A critic from Sputnikmusic awarded the recording five out of a five stars, calling it "one of the better songs on the album". The reviewer noted Kanal's role in the song's production: "this song wouldn't be that wonderful without him". Another highly positive review came from Marcus Floyd from Renowned for Sound; in his review of the parent record, he called it "another catchy melody and addictive arrangement from the platinum blonde star". Lisa Haines, a music editor and columnist for BBC, was less favorable in her review, opining that "the cheeky upstart charm Madonna sported in the 80s is embraced to shrewd effect" for the track's duration.

== Promotion ==
=== Music video ===

Stefani and the Harajuku Girls dancing on a rooftop in the unreleased music video for "Serious"

A music video was produced for the song, but it was never officially released. Stefani's long time collaborator, Sophie Muller, directed the music video during Gwen's first concert tour entitled Harajuku Lovers Tour. A minute long clip of the video surfaced on YouTube on October 13, 2006. At the beginning of the clip, Stefani and her dance troupe, the Harajuku Girls, are shown dancing on various rooftops in a city. The women also appear in front of a yellow building advertisement that reads "Cash Loan" in a red font, followed by "Buy · Sell · Trade" in a green font below. The ladies sport "'80s hairstyles", to which a critic from Spin predicted was in an attempt "to rival some of the best videos from two decades ago". Other parts of the video display the dancers wearing jumpsuits or camouflage outfits; Stefani also wears a denim skirt or a pair of white shorts with a matching tank top. The clip was featured in a list compiled by VH1's Christopher Rosa, titled "8 Amazing Unreleased Music Videos That We Really Need To See". Rosa noted that the video "is now virtually unfindable on the Web", and was disappointed by stating: "We wanted some Madonna realness, Gwen!"

=== Live performances ===
Stefani included the song on the setlist for her 2005 concert tour entitled Harajuku Lovers Tour. The track was performed as a finale/encore alongside "Bubble Pop Electric" during the original setlist of the show, but was performed earlier in later shows as "Hollaback Girl" became the new encore, preceded by "Serious" and the aforementioned song. In the performance, Stefani was carried out in a stretcher by the Harajuku Girls, dressed up as nurses.

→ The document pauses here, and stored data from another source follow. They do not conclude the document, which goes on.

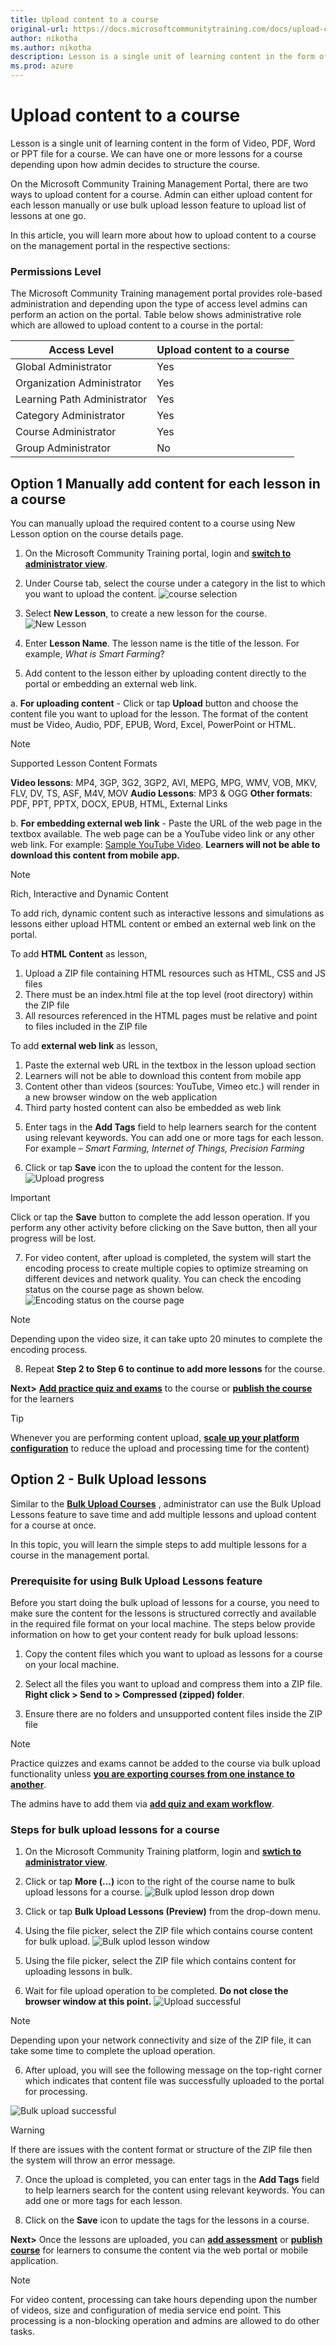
 ```yaml
---
title: Upload content to a course
original-url: https://docs.microsoftcommunitytraining.com/docs/upload-content-to-a-course
author: nikotha
ms.author: nikotha
description: Lesson is a single unit of learning content in the form of Video, PDF, Word or PPT file for a course.
ms.prod: azure
---
```


# Upload content to a course

Lesson is a single unit of learning content in the form of Video, PDF, Word or PPT file for a course. We can have one or more lessons for a course depending upon how admin decides to structure the course. 

On the Microsoft Community Training Management Portal, there are two ways to upload content for a course. Admin can either upload content for each lesson manually or use bulk upload lesson feature to upload list of lessons at one go. 

In this article, you will learn more about how to upload content to a course on the management portal in the respective sections:

### Permissions Level

The Microsoft Community Training 
management portal provides role-based administration and depending upon the type of access level admins can perform an action on the portal. Table below shows administrative role which are allowed to upload content to a course in the portal:

| Access Level  | Upload content to a course |
| --- | --- |
| Global Administrator | Yes |
| Organization Administrator | Yes |
| Learning Path Administrator | Yes |
| Category Administrator | Yes|
| Course Administrator | Yes |
| Group Administrator | No |

## Option 1 Manually add content for each lesson in a course

You can manually upload the required content to a course using New Lesson option on the course details page.

1.	On the Microsoft Community Training portal, login and [**switch to administrator view**](https://microsoftindia.document360.io/docs/configure-platform#step-2--switch-to-administrator-view-of-the-portal).

2.	Under Course tab, select the course under a category in the list  to which you want to upload the content.
![course selection](../../../media/course%20selection.png)

3. Select **New Lesson**, to create a new lesson for the course.
![New Lesson](../../../media/New%20Lesson.png)

4.	Enter **Lesson Name**. The lesson name is the title of the lesson. For example, *What is Smart Farming*?

5.	Add content to the lesson either by uploading content directly to the portal or embedding an external web link.

a. **For uploading content** - Click or tap **Upload** button and choose the content file you want to upload for the lesson. The format of the content must be Video, Audio, PDF, EPUB, Word, Excel, PowerPoint or HTML.

> [!NOTE]
> Supported Lesson Content Formats
> 
> **Video lessons**: MP4, 3GP, 3G2, 3GP2, AVI, MEPG, MPG, WMV, VOB, MKV, FLV, DV, TS, ASF, M4V, MOV
> **Audio Lessons**: MP3 & OGG
> **Other formats**: PDF, PPT, PPTX, DOCX, EPUB, HTML, External Links

b. **For embedding external web link** - Paste the URL of the web page in the textbox available. The web page can be a YouTube video link or any other web link. For example: [Sample YouTube Video](https://youtu.be/hWY8t_QSOU4). **Learners will not be able to download this content from mobile app.**
    
> [!NOTE]
> Rich, Interactive and Dynamic Content
> 
> To add rich, dynamic content such as interactive lessons and simulations as lessons either upload HTML content or embed an external web link on the portal.
>
> To add **HTML Content** as lesson,
> 1. Upload a ZIP file containing HTML resources such as HTML, CSS and JS files
> 2. There must be an index.html file at the top level (root directory) within the ZIP file
> 3. All resources referenced in the HTML pages must be relative and point to files included in the ZIP file
>
> To add **external web link** as lesson,
> 1. Paste the external web URL in the textbox in the lesson upload section
> 2. Learners will not be able to download this content from mobile app
> 3. Content other than videos (sources: YouTube, Vimeo etc.) will render in a new browser window on the web application
> 4. Third party hosted content can also be embedded as web link

5.	Enter tags in the **Add Tags** field to help learners search for the content using relevant keywords. You can add one or more tags for each lesson. For example – *Smart Farming, Internet of Things, Precision Farming*

6.	Click or tap **Save**  icon the to upload the content for the lesson.
![Upload progress](../../../media/Upload%20progress.png)

> [!IMPORTANT]
> Click or tap the **Save** button to complete the add lesson operation. If you perform any other activity before clicking on the Save button, then all your progress will be lost.

7.	For video content, after upload is completed, the system will start the encoding process to create multiple copies to optimize streaming on different devices and network quality. You can check the encoding status on the course page as shown below.
![Encoding status on the course page](../../../media/image%2849%29.png)

> [!NOTE]
> Depending upon the video size, it can take upto 20 minutes to complete the encoding process.

8.	Repeat **Step 2 to Step 6 to continue to add more lessons** for the course.

**Next>**  [**Add practice quiz and exams**](https://microsoftindia.document360.io/docs/create-practice-course-and-exam) to the course or  [**publish the course**](https://microsoftindia.document360.io/docs/publishing-course) for the learners

> [!TIP]
>  Whenever you are performing content upload, [**scale up your platform configuration**](../../../infrastructure-management/configure-your-platform-infrastructure/4_scale-up-instance-configuration.md) to reduce the upload and processing time for the content)

## Option 2 - Bulk Upload lessons
Similar to the [**Bulk Upload Courses**](https://microsoftindia.document360.io/docs/create-a-course#steps-for-bulk-upload-courses-to-the-portal) , administrator can use the Bulk Upload Lessons feature to save time and add multiple lessons and upload content for a course at once. 

In this topic, you will learn the simple steps to add multiple lessons for a course in the management portal.

### Prerequisite for using Bulk Upload Lessons feature

Before you start doing the bulk upload of lessons for a course, you need to make sure the content for the lessons is structured correctly and available in the required file format <!-- ([**Sample bulk upload lessons file**](../../../media/bulk-upload-sample-lessons.zip)) --> on your local machine. The steps below provide information on how to get your content ready for bulk upload lessons:

1.	Copy the content files which you want to upload as lessons for a course on your local machine.

2.	Select all the files you want to upload and compress them into a ZIP file. **Right click > Send to > Compressed (zipped) folder**.

3.	Ensure there are no folders and unsupported content files inside the ZIP file 

> [!NOTE]
> Practice quizzes and exams cannot be added to the course via bulk upload functionality unless [**you are exporting courses from one instance to another**](../../../content-management/manage-content/manage-course-category/6_move-course-content-across-training-instance.md).
> 
> The admins have to add them via [**add quiz and exam workflow**](../../../content-management/create-content/create-course-category/6_add-practice-course-and-exam.md).

### Steps for bulk upload lessons for a course

1.	On the Microsoft Community Training  platform, login and [**swtich to administrator view**](https://microsoftindia.document360.io/docs/configure-platform#step-2--switch-to-administrator-view-of-the-portal).

2.	Click or tap **More (...)** icon to the right of the course name to bulk upload lessons for a course.
![Bulk uplod lesson drop down](../../../media/Bulk%20uplod%20lesson%20drop%20down.png)

3. Click or tap **Bulk Upload Lessons (Preview)** from the drop-down menu.

3. Using the file picker, select the ZIP file which contains course content for bulk upload.
![Bulk uplod lesson window](../../../media/Bulk%20uplod%20lesson%20window.png)

4. Using the file picker, select the ZIP file which contains content for uploading lessons in bulk.

5.	Wait for file upload operation to be completed. **Do not close the browser window at this point.**
![Upload successful](../../../media/Upload%20successful.png)

> [!NOTE]
> Depending upon your network connectivity and size of the ZIP file, it can take some time to complete the upload operation.

6.	After upload, you will see the following message on the top-right corner which indicates that content file was successfully uploaded to the portal for processing.

![Bulk upload successful](../../../media/Bulk%20upload%20successful.png)

> [!WARNING]
> If there are issues with the content format or structure of the ZIP file then the system will throw an error message.

7.	Once the upload is completed, you can enter tags in the **Add Tags** field to help learners search for the content using relevant keywords. You can add one or more tags for each lesson.

8. Click on the **Save** icon to update the tags for the lessons in a course.

**Next>** Once the lessons are uploaded, you can [**add assessment**](https://microsoftindia.document360.io/docs/create-practice-course-and-exam) or **[publish course](https://microsoftindia.document360.io/docs/publishing-course)** for learners to consume the content via the web portal or mobile application.  

> [!NOTE]
> For video content, processing can take hours depending upon the number of videos, size and configuration of media service end point. This processing is a non-blocking operation and admins are allowed to do other tasks.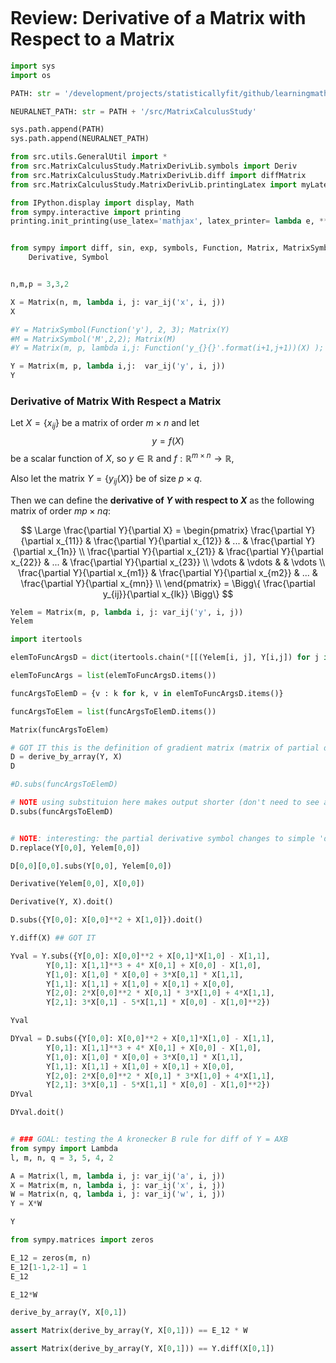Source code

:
 ```python

```

# Review: Derivative of a Matrix with Respect to a Matrix
```python title="codecell"
import sys
import os

PATH: str = '/development/projects/statisticallyfit/github/learningmathstat/PythonNeuralNetNLP'

NEURALNET_PATH: str = PATH + '/src/MatrixCalculusStudy'

sys.path.append(PATH)
sys.path.append(NEURALNET_PATH)
```

```python title="codecell"
from src.utils.GeneralUtil import *
from src.MatrixCalculusStudy.MatrixDerivLib.symbols import Deriv
from src.MatrixCalculusStudy.MatrixDerivLib.diff import diffMatrix
from src.MatrixCalculusStudy.MatrixDerivLib.printingLatex import myLatexPrinter

from IPython.display import display, Math
from sympy.interactive import printing
printing.init_printing(use_latex='mathjax', latex_printer= lambda e, **kw: myLatexPrinter.doprint(e))
```

```python

from sympy import diff, sin, exp, symbols, Function, Matrix, MatrixSymbol, FunctionMatrix, derive_by_array, \
    Derivative, Symbol
```

```python

n,m,p = 3,3,2

X = Matrix(n, m, lambda i, j: var_ij('x', i, j))
X
```
```python
#Y = MatrixSymbol(Function('y'), 2, 3); Matrix(Y)
#M = MatrixSymbol('M',2,2); Matrix(M)
#Y = Matrix(m, p, lambda i,j: Function('y_{}{}'.format(i+1,j+1))(X) ); Y

Y = Matrix(m, p, lambda i,j:  var_ij('y', i, j))
Y
```

### Derivative of Matrix With Respect a Matrix
Let $X = \{ x_{ij} \}$ be a matrix of order $m \times n$ and let
$$
y = f(X)
$$
be a scalar function of $X$, so $y \in \mathbb{R}$ and $f: \mathbb{R}^{m \times n} \rightarrow \mathbb{R}$,

Also let the matrix $Y = \{y_{ij}(X) \}$ be of size $p \times q$.

Then we can define the **derivative of $Y$ with respect to $X$** as the following matrix of order $mp \times nq$:

$$
\Large
\frac{\partial Y}{\partial X}
= \begin{pmatrix}
   \frac{\partial Y}{\partial x_{11}} & \frac{\partial Y}{\partial x_{12}} & ... & \frac{\partial Y}{\partial x_{1n}} \\
   \frac{\partial Y}{\partial x_{21}} & \frac{\partial Y}{\partial x_{22}} & ... & \frac{\partial Y}{\partial x_{23}} \\
   \vdots & \vdots & & \vdots \\
   \frac{\partial Y}{\partial x_{m1}} & \frac{\partial Y}{\partial x_{m2}} & ... & \frac{\partial Y}{\partial x_{mn}} \\
\end{pmatrix}
= \Bigg\{ \frac{\partial y_{ij}}{\partial x_{lk}} \Bigg\}
$$

```python title="codecell"
Yelem = Matrix(m, p, lambda i, j: var_ij('y', i, j))
Yelem
```
```python title="codecell"
import itertools

elemToFuncArgsD = dict(itertools.chain(*[[(Yelem[i, j], Y[i,j]) for j in range(p)] for i in range(m)]))

elemToFuncArgs = list(elemToFuncArgsD.items())

funcArgsToElemD = {v : k for k, v in elemToFuncArgsD.items()}

funcArgsToElem = list(funcArgsToElemD.items())

Matrix(funcArgsToElem)
```

```python
# GOT IT this is the definition of gradient matrix (matrix of partial derivatives or dY/dX)
D = derive_by_array(Y, X)
D
```

```python title="codecell"
#D.subs(funcArgsToElemD)

# NOTE using substituion here makes output shorter (don't need to see all those x_ij arguments, just the function name y_ij)
D.subs(funcArgsToElemD)
```
```python title="codecell"

# NOTE: interesting: the partial derivative symbol changes to simple 'd' when substituting the y_ij without arguments ... so sympy recognizes it is not differentiating a multivar_ijiable functino anymore.
D.replace(Y[0,0], Yelem[0,0])
```
```python title="codecell"
D[0,0][0,0].subs(Y[0,0], Yelem[0,0])
```
```python title="codecell"
Derivative(Yelem[0,0], X[0,0])
```
```python title="codecell"
Derivative(Y, X).doit()
```
```python title="codecell"
D.subs({Y[0,0]: X[0,0]**2 + X[1,0]}).doit()
```

```python title="codecell"
Y.diff(X) ## GOT IT


```

```python title="codecell"
Yval = Y.subs({Y[0,0]: X[0,0]**2 + X[0,1]*X[1,0] - X[1,1],
        Y[0,1]: X[1,1]**3 + 4* X[0,1] + X[0,0] - X[1,0],
        Y[1,0]: X[1,0] * X[0,0] + 3*X[0,1] * X[1,1],
        Y[1,1]: X[1,1] + X[1,0] + X[0,1] + X[0,0],
        Y[2,0]: 2*X[0,0]**2 * X[0,1] * 3*X[1,0] + 4*X[1,1],
        Y[2,1]: 3*X[0,1] - 5*X[1,1] * X[0,0] - X[1,0]**2})

Yval
```

```python title="codecell"
DYval = D.subs({Y[0,0]: X[0,0]**2 + X[0,1]*X[1,0] - X[1,1],
        Y[0,1]: X[1,1]**3 + 4* X[0,1] + X[0,0] - X[1,0],
        Y[1,0]: X[1,0] * X[0,0] + 3*X[0,1] * X[1,1],
        Y[1,1]: X[1,1] + X[1,0] + X[0,1] + X[0,0],
        Y[2,0]: 2*X[0,0]**2 * X[0,1] * 3*X[1,0] + 4*X[1,1],
        Y[2,1]: 3*X[0,1] - 5*X[1,1] * X[0,0] - X[1,0]**2})
DYval
```
```python title="codecell"
DYval.doit()



```

```python title="codecell"
# ### GOAL: testing the A kronecker B rule for diff of Y = AXB
from sympy import Lambda
l, m, n, q = 3, 5, 4, 2

A = Matrix(l, m, lambda i, j: var_ij('a', i, j))
X = Matrix(m, n, lambda i, j: var_ij('x', i, j))
W = Matrix(n, q, lambda i, j: var_ij('w', i, j))
Y = X*W

Y
```


```python title="codecell"
from sympy.matrices import zeros

E_12 = zeros(m, n)
E_12[1-1,2-1] = 1
E_12
```

```python title="codecell"
E_12*W
```

```python title="codecell"
derive_by_array(Y, X[0,1])
```

```python title="codecell"
assert Matrix(derive_by_array(Y, X[0,1])) == E_12 * W

assert Matrix(derive_by_array(Y, X[0,1])) == Y.diff(X[0,1])
```

```python

```
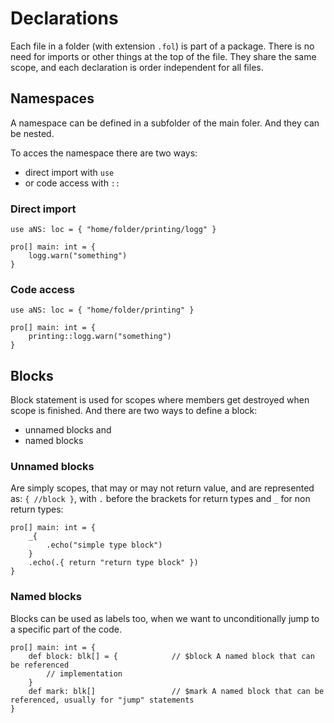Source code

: # Declarations

Each file in a folder (with extension `.fol`) is part of a package. There is no need for imports or other things at the top of the file. They share the same scope, and each declaration is order independent for all files.


## Namespaces

A namespace can be defined in a subfolder of the main foler. And they can be nested.

To acces the namespace there are two ways:
- direct import with `use`
- or code access with `::`

### Direct import

```
use aNS: loc = { "home/folder/printing/logg" }

pro[] main: int = {
    logg.warn("something")
}

```
### Code access

```
use aNS: loc = { "home/folder/printing" }

pro[] main: int = {
    printing::logg.warn("something")
}

```

## Blocks

Block statement is used for scopes where members get destroyed when scope is finished. And there are two ways to define a block: 
- unnamed blocks and 
- named blocks

### Unnamed blocks
Are simply scopes, that may or may not return value, and are represented as: `{ //block }`, with `.` before the brackets for return types and `_` for non return types:
```
pro[] main: int = {
    _{
        .echo("simple type block")
    }
    .echo(.{ return "return type block" })
}
```

### Named blocks
Blocks can be used as labels too, when we want to unconditionally jump to a specific part of the code.
```
pro[] main: int = {
    def block: blk[] = {            // $block A named block that can be referenced
        // implementation
    }
    def mark: blk[]                 // $mark A named block that can be referenced, usually for "jump" statements
}
```



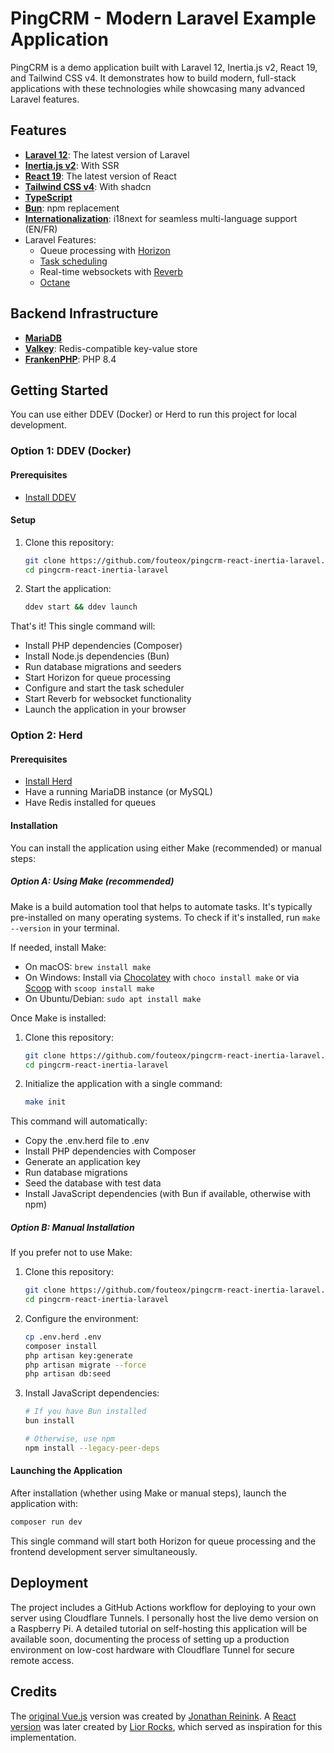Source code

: # PingCRM - Modern Laravel Example Application

PingCRM is a demo application built with Laravel 12, Inertia.js v2, React 19, and Tailwind CSS v4. It demonstrates how to build modern, full-stack applications with these technologies while showcasing many advanced Laravel features.

## Features
- **[Laravel 12](https://laravel.com/)**: The latest version of Laravel
- **[Inertia.js v2](https://inertiajs.com/)**: With SSR
- **[React 19](https://react.dev/)**: The latest version of React
- **[Tailwind CSS v4](https://tailwindcss.com/)**: With shadcn
- **[TypeScript](https://www.typescriptlang.org/)**
- **[Bun](https://bun.sh/)**: npm replacement
- **[Internationalization](https://www.i18next.com/)**: i18next for seamless multi-language support (EN/FR)
- Laravel Features:
  - Queue processing with [Horizon](https://laravel.com/docs/12.x/horizon)
  - [Task scheduling](https://laravel.com/docs/12.x/scheduling)
  - Real-time websockets with [Reverb](https://laravel.com/docs/12.x/reverb)
  - [Octane](https://laravel.com/docs/12.x/octane)

## Backend Infrastructure
- **[MariaDB](https://mariadb.org/)**
- **[Valkey](https://valkey.io/)**: Redis-compatible key-value store
- **[FrankenPHP](https://frankenphp.dev/)**: PHP 8.4

## Getting Started
You can use either DDEV (Docker) or Herd to run this project for local development.

### Option 1: DDEV (Docker)
#### Prerequisites
- [Install DDEV](https://ddev.readthedocs.io/en/stable/#installation)

#### Setup
1. Clone this repository:
   ```bash
   git clone https://github.com/fouteox/pingcrm-react-inertia-laravel.git
   cd pingcrm-react-inertia-laravel
   ```

2. Start the application:
   ```bash
   ddev start && ddev launch
   ```

That's it! This single command will:
- Install PHP dependencies (Composer)
- Install Node.js dependencies (Bun)
- Run database migrations and seeders
- Start Horizon for queue processing
- Configure and start the task scheduler
- Start Reverb for websocket functionality
- Launch the application in your browser

### Option 2: Herd
#### Prerequisites
- [Install Herd](https://herd.laravel.com/)
- Have a running MariaDB instance (or MySQL)
- Have Redis installed for queues

#### Installation

You can install the application using either Make (recommended) or manual steps:

##### Option A: Using Make (recommended)
Make is a build automation tool that helps to automate tasks. It's typically pre-installed on many operating systems. To check if it's installed, run `make --version` in your terminal.

If needed, install Make:
- On macOS: `brew install make`
- On Windows: Install via [Chocolatey](https://chocolatey.org/) with `choco install make` or via [Scoop](https://scoop.sh/) with `scoop install make`
- On Ubuntu/Debian: `sudo apt install make`

Once Make is installed:

1. Clone this repository:
   ```bash
   git clone https://github.com/fouteox/pingcrm-react-inertia-laravel.git
   cd pingcrm-react-inertia-laravel
   ```

2. Initialize the application with a single command:
   ```bash
   make init
   ```

This command will automatically:
- Copy the .env.herd file to .env
- Install PHP dependencies with Composer
- Generate an application key
- Run database migrations
- Seed the database with test data
- Install JavaScript dependencies (with Bun if available, otherwise with npm)

##### Option B: Manual Installation
If you prefer not to use Make:

1. Clone this repository:
   ```bash
   git clone https://github.com/fouteox/pingcrm-react-inertia-laravel.git
   cd pingcrm-react-inertia-laravel
   ```

2. Configure the environment:
   ```bash
   cp .env.herd .env
   composer install
   php artisan key:generate
   php artisan migrate --force
   php artisan db:seed
   ```

3. Install JavaScript dependencies:
   ```bash
   # If you have Bun installed
   bun install
   
   # Otherwise, use npm
   npm install --legacy-peer-deps
   ```

#### Launching the Application

After installation (whether using Make or manual steps), launch the application with:
   ```bash
   composer run dev
   ```

This single command will start both Horizon for queue processing and the frontend development server simultaneously.

## Deployment
The project includes a GitHub Actions workflow for deploying to your own server using Cloudflare Tunnels. I personally host the live demo version on a Raspberry Pi.
A detailed tutorial on self-hosting this application will be available soon, documenting the process of setting up a production environment on low-cost hardware with Cloudflare Tunnel for secure remote access.

## Credits
The [original Vue.js](https://github.com/inertiajs/pingcrm) version was created by [Jonathan Reinink](https://github.com/reinink).
A [React version](https://github.com/liorocks/pingcrm-react) was later created by [Lior Rocks](https://github.com/liorocks), which served as inspiration for this implementation.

== Credits and personnel ==
Personnel

- Gwen Stefani – lead vocals, songwriting
- Lee Groves – keyboards, programming, mixing
- Rob Haggett – assistant engineering, mixing
- Tony Kanal – keyboards, production, programming, synthesizer
- Colin "Dog" Mitchell – additional recording
- Mark "Spike" Stent – producer, mixing
- David Treahearn – assistant engineering, mixing
- Kingsbury Studios, Los Feliz, California – recording location
- The Mix Suite, Olympic Studios, London, England – mixing location

Credits adapted from the liner notes of Love. Angel. Music. Baby.